歯と歯の間はプラークがたまりやすく、しかも掃除がしにくい場所です。
つまりムシ歯になりやすい場所です。

歯と歯の間のムシ歯にどう対応するかが、歯の寿命を決めるポイントになるように思います。

その理由は、
1. 発見が遅れがちです

臼歯(奥歯)の溝もムシ歯になりやすい場所です。しかし歯の中央に穴があけば患者さん自身でも容易に発見できます。しかし、歯と歯の間のムシ歯はある程度の大きさになってから(図では③の状態で)穴があくため発見が遅れがちになります。つまり、ムシ歯が発見された頃にはかなりの歯がダメージをうけてしまっています。

2. 治療には歯の健康な部分をけずってしまいます

歯と歯の間のムシ歯を治療する場合は一般的にインレーと呼ばれる詰め物を行います。インレーを作るためには歯を削って型どりをします。型どりした歯型に石膏を流して歯と同じ形の模型をつくります。その模型の上で金属やポーセレンなどの材料を用いて精密な詰め物を作るのです。

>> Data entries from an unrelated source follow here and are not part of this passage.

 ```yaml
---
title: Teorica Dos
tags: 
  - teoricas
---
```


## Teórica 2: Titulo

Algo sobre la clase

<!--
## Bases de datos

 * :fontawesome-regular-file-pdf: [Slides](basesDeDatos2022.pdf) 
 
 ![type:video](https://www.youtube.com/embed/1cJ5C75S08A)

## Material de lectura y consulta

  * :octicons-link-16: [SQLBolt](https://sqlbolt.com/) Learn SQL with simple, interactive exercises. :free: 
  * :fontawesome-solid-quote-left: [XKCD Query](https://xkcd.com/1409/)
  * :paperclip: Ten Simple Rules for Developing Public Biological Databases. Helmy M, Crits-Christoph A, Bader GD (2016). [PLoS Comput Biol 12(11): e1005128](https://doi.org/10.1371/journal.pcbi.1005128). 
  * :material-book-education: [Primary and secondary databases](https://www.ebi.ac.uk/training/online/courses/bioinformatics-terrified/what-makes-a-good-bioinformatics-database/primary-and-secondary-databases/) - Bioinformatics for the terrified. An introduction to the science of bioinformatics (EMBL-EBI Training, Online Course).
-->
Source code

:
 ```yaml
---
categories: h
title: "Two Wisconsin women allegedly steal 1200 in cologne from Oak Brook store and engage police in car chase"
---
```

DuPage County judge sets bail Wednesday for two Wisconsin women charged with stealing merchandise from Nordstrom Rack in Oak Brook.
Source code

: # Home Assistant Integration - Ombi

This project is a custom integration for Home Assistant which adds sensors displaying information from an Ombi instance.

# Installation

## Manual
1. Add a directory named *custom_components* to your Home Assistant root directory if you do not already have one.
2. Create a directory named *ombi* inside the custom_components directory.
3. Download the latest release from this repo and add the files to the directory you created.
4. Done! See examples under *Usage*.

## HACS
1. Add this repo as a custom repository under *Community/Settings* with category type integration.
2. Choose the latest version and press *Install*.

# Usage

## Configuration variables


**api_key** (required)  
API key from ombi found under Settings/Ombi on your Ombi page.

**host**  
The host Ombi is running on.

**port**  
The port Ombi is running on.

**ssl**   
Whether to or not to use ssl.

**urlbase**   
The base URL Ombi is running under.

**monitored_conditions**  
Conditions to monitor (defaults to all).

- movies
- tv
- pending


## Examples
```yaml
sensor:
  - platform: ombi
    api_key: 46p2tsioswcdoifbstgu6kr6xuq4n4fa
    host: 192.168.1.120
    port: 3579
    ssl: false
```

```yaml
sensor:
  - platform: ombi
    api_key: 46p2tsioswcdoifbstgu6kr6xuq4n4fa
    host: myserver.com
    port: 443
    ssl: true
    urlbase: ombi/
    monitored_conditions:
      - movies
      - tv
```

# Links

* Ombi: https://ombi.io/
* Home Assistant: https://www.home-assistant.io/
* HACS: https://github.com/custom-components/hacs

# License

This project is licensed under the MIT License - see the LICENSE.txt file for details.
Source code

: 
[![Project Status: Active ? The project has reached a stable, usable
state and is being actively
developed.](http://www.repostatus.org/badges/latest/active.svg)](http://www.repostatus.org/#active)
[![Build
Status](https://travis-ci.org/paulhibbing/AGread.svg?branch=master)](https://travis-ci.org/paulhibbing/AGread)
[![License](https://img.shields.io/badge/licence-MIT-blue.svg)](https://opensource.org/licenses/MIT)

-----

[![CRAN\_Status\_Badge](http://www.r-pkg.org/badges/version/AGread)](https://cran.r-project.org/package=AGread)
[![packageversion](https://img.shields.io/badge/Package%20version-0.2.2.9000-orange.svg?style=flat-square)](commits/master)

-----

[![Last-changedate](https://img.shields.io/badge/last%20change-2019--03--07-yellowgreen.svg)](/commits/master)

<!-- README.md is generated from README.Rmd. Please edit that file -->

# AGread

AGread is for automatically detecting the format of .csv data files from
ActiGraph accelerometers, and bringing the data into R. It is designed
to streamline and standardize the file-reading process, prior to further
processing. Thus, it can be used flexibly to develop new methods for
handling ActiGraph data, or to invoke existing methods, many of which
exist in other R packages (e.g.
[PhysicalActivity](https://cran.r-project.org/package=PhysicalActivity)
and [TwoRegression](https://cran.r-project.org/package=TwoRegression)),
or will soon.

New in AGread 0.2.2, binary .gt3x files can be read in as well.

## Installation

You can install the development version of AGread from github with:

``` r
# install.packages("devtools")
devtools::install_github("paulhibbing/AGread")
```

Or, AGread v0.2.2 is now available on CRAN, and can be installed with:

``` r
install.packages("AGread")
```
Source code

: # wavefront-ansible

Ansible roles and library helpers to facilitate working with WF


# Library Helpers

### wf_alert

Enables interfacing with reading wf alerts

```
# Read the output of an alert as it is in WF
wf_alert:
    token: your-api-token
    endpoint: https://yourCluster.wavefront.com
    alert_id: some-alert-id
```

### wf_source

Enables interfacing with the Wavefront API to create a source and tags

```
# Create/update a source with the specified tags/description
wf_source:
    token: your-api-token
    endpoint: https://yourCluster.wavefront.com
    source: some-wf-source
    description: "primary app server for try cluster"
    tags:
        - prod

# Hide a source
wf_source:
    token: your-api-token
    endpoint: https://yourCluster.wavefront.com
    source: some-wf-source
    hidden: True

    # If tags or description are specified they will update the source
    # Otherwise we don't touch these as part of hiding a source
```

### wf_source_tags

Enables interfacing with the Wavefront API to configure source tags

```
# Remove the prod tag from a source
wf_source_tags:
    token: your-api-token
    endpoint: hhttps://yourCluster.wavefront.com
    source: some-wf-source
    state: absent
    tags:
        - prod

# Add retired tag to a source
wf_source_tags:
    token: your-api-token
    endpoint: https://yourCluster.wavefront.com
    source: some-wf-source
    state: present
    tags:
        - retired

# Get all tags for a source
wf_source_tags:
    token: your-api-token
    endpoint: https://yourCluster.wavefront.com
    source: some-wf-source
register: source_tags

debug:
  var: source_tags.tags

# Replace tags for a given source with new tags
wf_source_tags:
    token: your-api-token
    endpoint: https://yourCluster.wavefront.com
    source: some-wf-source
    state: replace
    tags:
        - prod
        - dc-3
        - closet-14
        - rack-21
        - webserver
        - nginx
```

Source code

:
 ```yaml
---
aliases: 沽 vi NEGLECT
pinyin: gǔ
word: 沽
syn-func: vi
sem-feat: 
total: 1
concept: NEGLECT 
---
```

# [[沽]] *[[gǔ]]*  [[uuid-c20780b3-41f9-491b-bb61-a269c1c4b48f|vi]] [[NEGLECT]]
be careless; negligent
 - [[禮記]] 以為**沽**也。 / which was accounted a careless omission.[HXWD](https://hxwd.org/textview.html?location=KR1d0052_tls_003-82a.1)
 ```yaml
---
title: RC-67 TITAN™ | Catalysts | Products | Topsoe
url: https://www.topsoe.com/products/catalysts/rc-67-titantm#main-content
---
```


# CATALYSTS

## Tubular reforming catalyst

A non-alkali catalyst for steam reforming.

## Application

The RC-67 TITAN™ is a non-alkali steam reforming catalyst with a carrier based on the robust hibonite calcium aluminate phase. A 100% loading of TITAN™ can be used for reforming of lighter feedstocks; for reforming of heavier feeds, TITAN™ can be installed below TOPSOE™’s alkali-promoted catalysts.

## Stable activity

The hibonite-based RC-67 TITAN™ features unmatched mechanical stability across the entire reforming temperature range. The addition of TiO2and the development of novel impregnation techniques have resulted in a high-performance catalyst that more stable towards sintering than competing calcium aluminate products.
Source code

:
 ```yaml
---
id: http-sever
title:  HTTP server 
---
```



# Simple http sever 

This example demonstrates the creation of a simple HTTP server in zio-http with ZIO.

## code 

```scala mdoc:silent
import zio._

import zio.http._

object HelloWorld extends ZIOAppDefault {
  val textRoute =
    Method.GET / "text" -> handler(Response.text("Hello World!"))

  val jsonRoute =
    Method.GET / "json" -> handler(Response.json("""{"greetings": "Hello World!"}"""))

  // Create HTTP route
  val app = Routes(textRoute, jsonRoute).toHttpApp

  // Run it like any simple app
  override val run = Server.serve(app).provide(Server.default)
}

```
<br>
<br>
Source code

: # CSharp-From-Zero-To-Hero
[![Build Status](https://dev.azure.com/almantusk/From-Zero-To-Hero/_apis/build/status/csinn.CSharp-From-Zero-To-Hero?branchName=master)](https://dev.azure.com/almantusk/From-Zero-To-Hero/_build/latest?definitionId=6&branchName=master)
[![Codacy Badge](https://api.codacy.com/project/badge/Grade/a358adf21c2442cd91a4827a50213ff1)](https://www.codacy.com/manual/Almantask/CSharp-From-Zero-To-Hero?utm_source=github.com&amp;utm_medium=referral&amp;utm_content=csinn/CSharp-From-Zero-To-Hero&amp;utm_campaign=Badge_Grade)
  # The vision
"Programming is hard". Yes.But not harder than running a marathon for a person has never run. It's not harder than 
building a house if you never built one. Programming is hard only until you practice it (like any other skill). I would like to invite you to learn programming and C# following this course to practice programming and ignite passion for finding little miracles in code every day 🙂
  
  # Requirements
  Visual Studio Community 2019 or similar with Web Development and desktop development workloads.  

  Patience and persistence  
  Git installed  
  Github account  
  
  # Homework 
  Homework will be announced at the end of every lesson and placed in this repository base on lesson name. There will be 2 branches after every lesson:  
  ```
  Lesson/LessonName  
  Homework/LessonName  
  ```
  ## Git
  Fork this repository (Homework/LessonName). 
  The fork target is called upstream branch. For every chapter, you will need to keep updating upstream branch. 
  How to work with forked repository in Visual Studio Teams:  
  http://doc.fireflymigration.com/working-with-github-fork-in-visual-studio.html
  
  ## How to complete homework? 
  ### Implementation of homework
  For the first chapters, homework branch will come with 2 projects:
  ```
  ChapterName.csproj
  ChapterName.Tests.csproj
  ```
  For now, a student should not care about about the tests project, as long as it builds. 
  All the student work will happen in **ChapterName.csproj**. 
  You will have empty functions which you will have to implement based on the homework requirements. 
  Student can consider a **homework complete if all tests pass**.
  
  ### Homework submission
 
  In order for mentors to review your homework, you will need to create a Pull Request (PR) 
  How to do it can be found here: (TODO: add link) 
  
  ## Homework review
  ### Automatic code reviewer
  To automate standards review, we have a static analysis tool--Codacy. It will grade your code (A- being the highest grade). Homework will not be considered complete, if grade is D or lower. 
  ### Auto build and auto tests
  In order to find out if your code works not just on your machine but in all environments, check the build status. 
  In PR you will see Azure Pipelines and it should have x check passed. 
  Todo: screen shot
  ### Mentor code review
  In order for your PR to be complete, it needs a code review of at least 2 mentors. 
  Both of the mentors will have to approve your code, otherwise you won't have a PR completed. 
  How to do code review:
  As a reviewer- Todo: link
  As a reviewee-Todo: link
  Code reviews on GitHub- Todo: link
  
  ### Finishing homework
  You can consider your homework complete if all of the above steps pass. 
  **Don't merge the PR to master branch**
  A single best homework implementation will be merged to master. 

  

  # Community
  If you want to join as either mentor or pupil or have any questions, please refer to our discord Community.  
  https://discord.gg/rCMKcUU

ムシ歯が歯の側面だけであっても、歯の噛み合わせの部分を削って詰め物を作らなければなりません。つまりムシ歯に侵された歯の側面部分だけでなく健康な噛み合わせの部分も犠牲にしなければインレーは作れないのです。

できるだけ歯を削らない治療を行ないたい立場としては大変心苦しいことです。

3. 歯ぐきの下にまで進行したムシ歯は治療が大変困難です

不幸にして発見が遅れて進行したムシ歯では、時に歯ぐきの下にまで進んでいます。

歯ぐきの下深くまで歯を削った場合、型どりの作業が大変難しくなります。歯と詰め物の境目をぴったりあわせることができません。また、歯ぐきの下に境目がある場合、患者さん自身ではみがく事ができません。それによってムシ歯の再発が大変高い確率で起こってしまいます。

隣接面カリエスはいったん起こってしまうと治療が大変で、しかも予後が悪い(再びムシ歯を再発することが多い)というやっかいなムシ歯です。